The Pictorial Cortex: Zero-Shot Cross-Subject fMRI-to-Image Reconstruction via Compositional Latent Modeling

Decoding visual experiences from human brain activity remains a central challenge at the intersection of neuroscience, neuroimaging, and artificial intelligence. A critical obstacle is the inherent variability of cortical responses: neural activity elicited by the same visual stimulus differs across individuals and trials due to anatomical, functional, cognitive, and experimental factors, making fMRI-to-image reconstruction non-injective. In this paper, we tackle a challenging yet practically meaningful problem: zero-shot cross-subject fMRI-to-image reconstruction, where the visual experience of a previously unseen individual must be reconstructed without subject-specific training. To enable principled evaluation, we present a unified cortical-surface dataset -- UniCortex-fMRI, assembled from multiple visual-stimulus fMRI datasets to provide broad coverage of subjects and stimuli. Our UniCortex-fMRI is particularly processed by standardized data formats to make it possible to explore this possibility in the zero-shot scenario of cross-subject fMRI-to-image reconstruction. To tackle the modeling challenge, we propose PictorialCortex, which models fMRI activity using a compositional latent formulation that structures stimulus-driven representations under subject-, dataset-, and trial-related variability. PictorialCortex operates in a universal cortical latent space and implements this formulation through a latent factorization-composition module, reinforced by paired factorization and re-factorizing consistency regularization. During inference, surrogate latents synthesized under multiple seen-subject conditions are aggregated to guide diffusion-based image synthesis for unseen subjects. Extensive experiments show that PictorialCortex improves zero-shot cross-subject visual reconstruction, highlighting the benefits of compositional latent modeling and multi-dataset training.
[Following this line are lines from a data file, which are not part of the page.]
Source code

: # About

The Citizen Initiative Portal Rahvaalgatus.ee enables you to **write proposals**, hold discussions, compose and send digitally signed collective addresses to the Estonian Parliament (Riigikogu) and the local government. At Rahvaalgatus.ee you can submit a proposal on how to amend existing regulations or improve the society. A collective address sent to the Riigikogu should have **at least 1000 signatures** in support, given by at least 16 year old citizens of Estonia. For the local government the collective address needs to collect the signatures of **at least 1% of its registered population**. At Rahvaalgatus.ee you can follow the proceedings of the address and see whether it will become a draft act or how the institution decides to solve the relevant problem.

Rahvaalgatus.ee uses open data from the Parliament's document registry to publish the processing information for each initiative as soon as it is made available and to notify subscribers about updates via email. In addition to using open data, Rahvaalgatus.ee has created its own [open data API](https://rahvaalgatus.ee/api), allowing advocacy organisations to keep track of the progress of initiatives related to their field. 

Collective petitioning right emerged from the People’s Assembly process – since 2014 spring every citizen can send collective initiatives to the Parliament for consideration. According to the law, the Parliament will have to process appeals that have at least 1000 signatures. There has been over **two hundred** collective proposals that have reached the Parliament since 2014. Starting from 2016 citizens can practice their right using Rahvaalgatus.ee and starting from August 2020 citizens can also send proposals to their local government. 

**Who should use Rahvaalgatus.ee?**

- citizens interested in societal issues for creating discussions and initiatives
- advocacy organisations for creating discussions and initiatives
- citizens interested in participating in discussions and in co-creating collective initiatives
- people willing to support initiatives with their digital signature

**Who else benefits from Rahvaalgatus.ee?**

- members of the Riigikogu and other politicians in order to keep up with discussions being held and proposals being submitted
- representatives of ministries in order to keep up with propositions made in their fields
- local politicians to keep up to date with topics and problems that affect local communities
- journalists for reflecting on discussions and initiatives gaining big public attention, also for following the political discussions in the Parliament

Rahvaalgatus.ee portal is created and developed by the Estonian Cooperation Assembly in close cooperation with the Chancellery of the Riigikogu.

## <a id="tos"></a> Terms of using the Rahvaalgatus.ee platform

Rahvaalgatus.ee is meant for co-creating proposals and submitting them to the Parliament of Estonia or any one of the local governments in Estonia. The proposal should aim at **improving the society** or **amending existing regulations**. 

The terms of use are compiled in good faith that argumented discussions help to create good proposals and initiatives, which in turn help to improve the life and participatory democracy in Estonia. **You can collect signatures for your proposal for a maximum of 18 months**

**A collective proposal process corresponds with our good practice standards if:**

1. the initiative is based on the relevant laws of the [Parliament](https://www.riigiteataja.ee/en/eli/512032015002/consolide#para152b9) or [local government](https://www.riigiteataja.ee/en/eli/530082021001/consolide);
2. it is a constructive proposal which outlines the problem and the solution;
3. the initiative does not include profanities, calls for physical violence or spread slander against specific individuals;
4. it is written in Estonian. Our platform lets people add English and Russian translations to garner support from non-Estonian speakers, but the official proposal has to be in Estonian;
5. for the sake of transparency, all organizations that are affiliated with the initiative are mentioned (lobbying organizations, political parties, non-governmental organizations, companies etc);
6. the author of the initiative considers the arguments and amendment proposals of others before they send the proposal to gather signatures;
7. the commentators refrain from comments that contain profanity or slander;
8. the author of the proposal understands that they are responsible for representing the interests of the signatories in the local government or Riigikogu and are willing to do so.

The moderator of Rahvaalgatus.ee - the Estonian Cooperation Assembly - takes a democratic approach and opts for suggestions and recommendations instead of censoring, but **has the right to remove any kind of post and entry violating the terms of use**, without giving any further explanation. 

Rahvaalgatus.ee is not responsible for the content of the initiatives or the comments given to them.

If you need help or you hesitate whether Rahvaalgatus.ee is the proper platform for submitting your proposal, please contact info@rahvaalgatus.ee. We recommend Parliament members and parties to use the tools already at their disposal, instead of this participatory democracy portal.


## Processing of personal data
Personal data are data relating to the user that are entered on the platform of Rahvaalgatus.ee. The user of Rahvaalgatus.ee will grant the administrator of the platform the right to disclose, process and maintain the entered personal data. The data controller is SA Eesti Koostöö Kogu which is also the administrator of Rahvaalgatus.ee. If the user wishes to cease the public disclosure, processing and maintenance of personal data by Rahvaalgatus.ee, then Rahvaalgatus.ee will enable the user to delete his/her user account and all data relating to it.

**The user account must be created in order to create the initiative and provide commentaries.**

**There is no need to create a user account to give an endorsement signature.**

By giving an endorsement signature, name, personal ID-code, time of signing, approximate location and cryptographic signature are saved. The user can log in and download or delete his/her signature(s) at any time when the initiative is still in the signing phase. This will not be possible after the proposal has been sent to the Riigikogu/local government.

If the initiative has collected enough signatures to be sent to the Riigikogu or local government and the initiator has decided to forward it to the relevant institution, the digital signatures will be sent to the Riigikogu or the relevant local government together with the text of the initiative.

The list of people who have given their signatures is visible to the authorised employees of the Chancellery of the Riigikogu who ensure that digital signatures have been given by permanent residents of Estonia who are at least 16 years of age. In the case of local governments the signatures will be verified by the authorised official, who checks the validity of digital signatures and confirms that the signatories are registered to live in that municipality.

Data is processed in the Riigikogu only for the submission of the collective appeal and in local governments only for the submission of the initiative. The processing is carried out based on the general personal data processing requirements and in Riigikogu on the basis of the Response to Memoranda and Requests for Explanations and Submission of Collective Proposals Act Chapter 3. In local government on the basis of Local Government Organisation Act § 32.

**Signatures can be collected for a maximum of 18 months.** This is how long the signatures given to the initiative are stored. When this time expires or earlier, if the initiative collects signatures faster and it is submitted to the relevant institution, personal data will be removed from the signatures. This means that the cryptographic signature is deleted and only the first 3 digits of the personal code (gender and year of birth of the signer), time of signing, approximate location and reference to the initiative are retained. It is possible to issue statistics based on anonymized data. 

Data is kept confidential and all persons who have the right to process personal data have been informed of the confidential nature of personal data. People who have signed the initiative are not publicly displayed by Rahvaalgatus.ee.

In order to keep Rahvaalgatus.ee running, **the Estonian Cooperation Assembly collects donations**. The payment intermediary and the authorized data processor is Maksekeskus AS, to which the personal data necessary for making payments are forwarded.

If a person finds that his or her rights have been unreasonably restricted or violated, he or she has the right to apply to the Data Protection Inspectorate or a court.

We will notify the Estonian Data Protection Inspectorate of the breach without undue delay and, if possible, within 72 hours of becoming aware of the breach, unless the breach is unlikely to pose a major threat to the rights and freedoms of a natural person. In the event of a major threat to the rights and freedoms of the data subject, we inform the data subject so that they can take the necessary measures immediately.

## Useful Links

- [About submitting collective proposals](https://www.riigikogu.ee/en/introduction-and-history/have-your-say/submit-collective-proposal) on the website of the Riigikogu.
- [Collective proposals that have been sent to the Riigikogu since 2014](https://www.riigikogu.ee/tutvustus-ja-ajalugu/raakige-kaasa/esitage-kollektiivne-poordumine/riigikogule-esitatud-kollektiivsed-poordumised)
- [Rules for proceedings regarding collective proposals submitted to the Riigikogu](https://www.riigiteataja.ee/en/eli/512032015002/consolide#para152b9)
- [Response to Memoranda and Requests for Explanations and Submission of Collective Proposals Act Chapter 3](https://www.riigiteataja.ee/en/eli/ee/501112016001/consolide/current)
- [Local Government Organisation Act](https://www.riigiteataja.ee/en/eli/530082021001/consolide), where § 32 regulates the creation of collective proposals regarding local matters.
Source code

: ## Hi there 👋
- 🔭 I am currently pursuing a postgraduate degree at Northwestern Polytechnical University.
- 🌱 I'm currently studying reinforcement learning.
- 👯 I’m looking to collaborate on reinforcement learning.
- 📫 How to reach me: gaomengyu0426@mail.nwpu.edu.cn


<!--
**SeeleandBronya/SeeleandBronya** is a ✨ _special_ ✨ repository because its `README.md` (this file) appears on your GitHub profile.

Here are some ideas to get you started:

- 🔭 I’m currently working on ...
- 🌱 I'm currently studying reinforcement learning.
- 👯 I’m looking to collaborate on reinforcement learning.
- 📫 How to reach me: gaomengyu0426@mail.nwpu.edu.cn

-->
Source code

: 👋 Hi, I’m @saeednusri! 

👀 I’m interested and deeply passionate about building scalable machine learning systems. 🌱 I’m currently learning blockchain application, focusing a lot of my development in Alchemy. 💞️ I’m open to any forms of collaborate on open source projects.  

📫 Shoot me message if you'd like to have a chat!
翻译：从人类大脑活动中解码视觉体验，仍然是神经科学、神经影像学和人工智能交叉领域的核心挑战。一个关键障碍在于皮层响应的固有变异性：由于解剖、功能、认知及实验因素，同一视觉刺激引发的神经活动在不同个体和不同试次间存在差异，导致fMRI到图像的重建不具备单射性。本文致力于解决一个具有挑战性但具有实际意义的问题：零样本跨被试fMRI到图像重建，即必须在没有针对特定被试进行训练的情况下，重建先前未见个体的视觉体验。为了支持有原则的评估，我们提出了一个统一的皮层表面数据集——UniCortex-fMRI，该数据集整合了多个视觉刺激fMRI数据集，以广泛覆盖被试和刺激。我们的UniCortex-fMRI经过特别处理，采用标准化数据格式，使得在跨被试fMRI到图像重建的零样本场景下探索这种可能性成为可能。为了应对建模挑战，我们提出了PictorialCortex模型，该模型采用一种组合潜在公式对fMRI活动进行建模，该公式在受试者、数据集和试次相关变异性的约束下，构建刺激驱动的表征。PictorialCortex在一个通用的皮层潜在空间中运行，并通过一个潜在因子分解-组合模块实现该公式，该模块辅以配对因子分解和再因子化一致性正则化进行强化。在推理过程中，综合多个已见被试条件下合成的代理潜在变量，用以指导基于扩散模型的未见被试图像生成。大量实验表明，PictorialCortex提升了零样本跨被试视觉重建的性能，凸显了组合潜在建模和多数据集训练的优势。